BEGIN STUDY MATERIAL

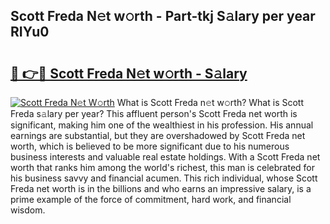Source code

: ## Scott Freda N𝚎t w𝚘rth - Part-tkj S𝚊lary per year RIYu0

# <h2><a href="http://gc50ljr.nevu.top/?p=Scott+Freda">🔗 👉🔴 Scott Freda N𝚎t w𝚘rth - S𝚊lary</a></h2>

[![Scott Freda N𝚎t W𝚘rth](https://i.imgur.com/Oavwk0R.jpeg)](http://gc50ljr.nevu.top/?p=Scott+Freda)
What is Scott Freda n𝚎t w𝚘rth? What is Scott Freda s𝚊lary per year?
This affluent person's Scott Freda net worth is significant, making him one of the wealthiest in his profession. His annual earnings are substantial, but they are overshadowed by Scott Freda net worth, which is believed to be more significant due to his numerous business interests and valuable real estate holdings. With a Scott Freda net worth that ranks him among the world's richest, this man is celebrated for his business savvy and financial acumen. This rich individual, whose Scott Freda net worth is in the billions and who earns an impressive salary, is a prime example of the force of commitment, hard work, and financial wisdom.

END STUDY MATERIAL

▸ **ACTIVITY**
Find the lines of the material that contain the word "Scott" and report only how many there are.

▸ **TASK RESPONSE**
5